Following record highs in recent weeks, U.S. stock markets took a turn south on Thursday as previously red hot tech shares started to cool.
Stock markets that have been on fire recently may be starting to feel the crunch under the weight of their overinflated valuations. The U.S. central bank has been encouraging inflation and printing money like it is going out of fashion in order to keep the economy and markets afloat.
Stock markets see red
The stock bubble may be starting to burst however as a massive correction this week has resulted in major losses across the big bourses. The Dow Jones Industrial Average tanked nearly 800 points on Thursday while the Nasdaq Composite, which has been leading the rally, plunged around 4%. The S&P 500 tanked 3.6% from its intraweek high to 3450 points at the time of writing.
Thursday’s declines also wiped out the weekly gains for the major averages and knocked both the S&P 500 and the Nasdaq off their record levels.
Shares of major tech companies fell broadly in after-hours trading on Thursday with Apple dumping 3%, and Facebook, Amazon, Netflix, Alphabet, and Microsoft all falling a couple of percents each. Overhyped stock such as Tesla has also taken a big hit dumping almost 20% this week according to Marketwatch.
Bankrate.com’s Greg McBride was not concerned, stating;
“Putting today’s market pullback in context, this takes the S&P 500 all the way back to where it was—wait for it—last Wednesday. Markets go up and down, not just up as we’ve seen lately.”

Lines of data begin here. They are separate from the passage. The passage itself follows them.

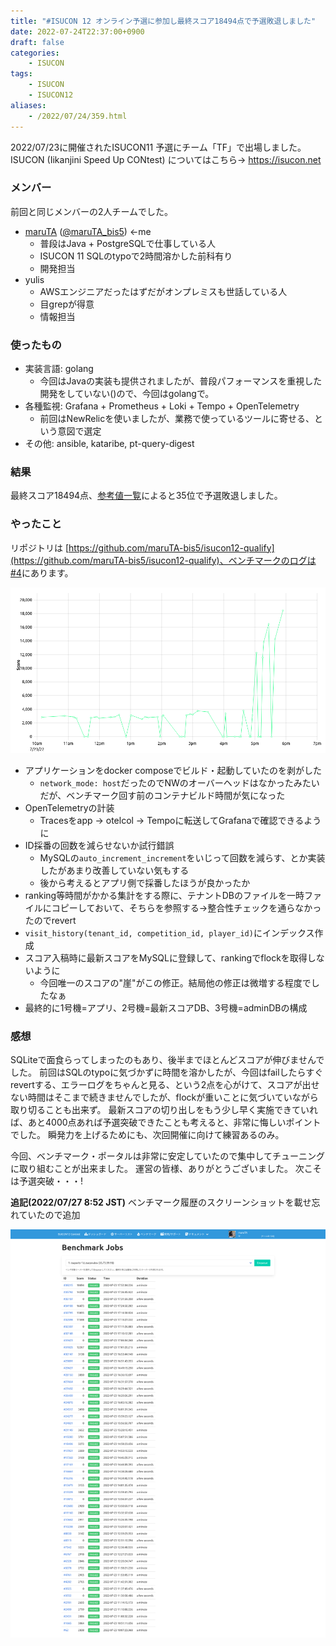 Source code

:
 ```yaml
---
title: "#ISUCON 12 オンライン予選に参加し最終スコア18494点で予選敗退しました"
date: 2022-07-24T22:37:00+0900
draft: false
categories: 
    - ISUCON
tags:
    - ISUCON
    - ISUCON12
aliases:
    - /2022/07/24/359.html
---
```


2022/07/23に開催されたISUCON11 予選にチーム「TF」で出場しました。
ISUCON (Iikanjini Speed Up CONtest) についてはこちら→ https://isucon.net

### メンバー
前回と同じメンバーの2人チームでした。
- [maruTA](https://github.com/maruTA-bis5) ([@maruTA_bis5](https://twitter.com/maruTA_bis5)) ←me
    - 普段はJava + PostgreSQLで仕事している人
    - ISUCON 11 SQLのtypoで2時間溶かした前科有り
    - 開発担当
- yulis
    - AWSエンジニアだったはずだがオンプレミスも世話している人
    - 目grepが得意
    - 情報担当

### 使ったもの
- 実装言語: golang
    - 今回はJavaの実装も提供されましたが、普段パフォーマンスを重視した開発をしていない()ので、今回はgolangで。
- 各種監視: Grafana + Prometheus + Loki + Tempo + OpenTelemetry
    - 前回はNewRelicを使いましたが、業務で使っているツールに寄せる、という意図で選定
- その他: ansible, kataribe, pt-query-digest

### 結果
最終スコア18494点、[参考値一覧](https://isucon.net/archives/56838276.html)によると35位で予選敗退しました。

### やったこと
リポジトリは [https://github.com/maruTA-bis5/isucon12-qualify](https://github.com/maruTA-bis5/isucon12-qualify)、ベンチマークのログは [#4](https://github.com/maruTA-bis5/isucon12-qualify/issues/4)にあります。

![isucon12q-graph](./isucon12q-graph.png)

- アプリケーションをdocker composeでビルド・起動していたのを剥がした
    - `network_mode: host`だったのでNWのオーバーヘッドはなかったみたいだが、ベンチマーク回す前のコンテナビルド時間が気になった
- OpenTelemetryの計装
    - Tracesをapp -> otelcol -> Tempoに転送してGrafanaで確認できるように
- ID採番の回数を減らせないか試行錯誤
    - MySQLの`auto_increment_increment`をいじって回数を減らす、とか実装したがあまり改善していない気もする
    - 後から考えるとアプリ側で採番したほうが良かったか
- ranking等時間がかかる集計をする際に、テナントDBのファイルを一時ファイルにコピーしておいて、そちらを参照する→整合性チェックを通らなかったのでrevert
- `visit_history(tenant_id, competition_id, player_id)`にインデックス作成
- スコア入稿時に最新スコアをMySQLに登録して、rankingでflockを取得しないように
    - 今回唯一のスコアの"崖"がこの修正。結局他の修正は微増する程度でしたなぁ
- 最終的に1号機=アプリ、2号機=最新スコアDB、3号機=adminDBの構成

### 感想
SQLiteで面食らってしまったのもあり、後半までほとんどスコアが伸びませんでした。
前回はSQLのtypoに気づかずに時間を溶かしたが、今回はfailしたらすぐrevertする、エラーログをちゃんと見る、という2点を心がけて、スコアが出せない時間はそこまで続きませんでしたが、flockが重いことに気づいていながら取り切ることも出来ず。
最新スコアの切り出しをもう少し早く実施できていれば、あと4000点あれば予選突破できたことも考えると、非常に悔しいポイントでした。
瞬発力を上げるためにも、次回開催に向けて練習あるのみ。

今回、ベンチマーク・ポータルは非常に安定していたので集中してチューニングに取り組むことが出来ました。
運営の皆様、ありがとうございました。
次こそは予選突破・・・!

**追記(2022/07/27 8:52 JST)** ベンチマーク履歴のスクリーンショットを載せ忘れていたので追加

![isucon12q-jobs](./isucon12q-jobs.png)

The latest figures on U.S. claims for unemployment benefits came out on Thursday morning, lower than previous but still worryingly high with 881,000 people filing first-time jobless claims.
As expected, stock markets in Asia also slipped on Friday with Japan’s Nikkei dropping 1%, Hong Kong’s Hang Seng falling 1.8%, South Korea’s Kospi declining as much as 2.6%, and Australia’s ASX 200 slumping 2.8%. The CSI300 index, which tracks performances on both the Shanghai and Shenzhen markets, dropped almost 2%.
In the world of forex, the greenback has ended the week mixed against a basket of currencies as demand for the reserve currency starts to dwindle.
Cable failed to hold the 1.330 threshold, as never-ending Brexit woes and trade talk tangles continue to hamper the United Kingdom.
AUD/USD and USD/CAD pairs also fell to trade at weekly lows, however the EUR/USD pair recovered some ground in a move towards 1.187.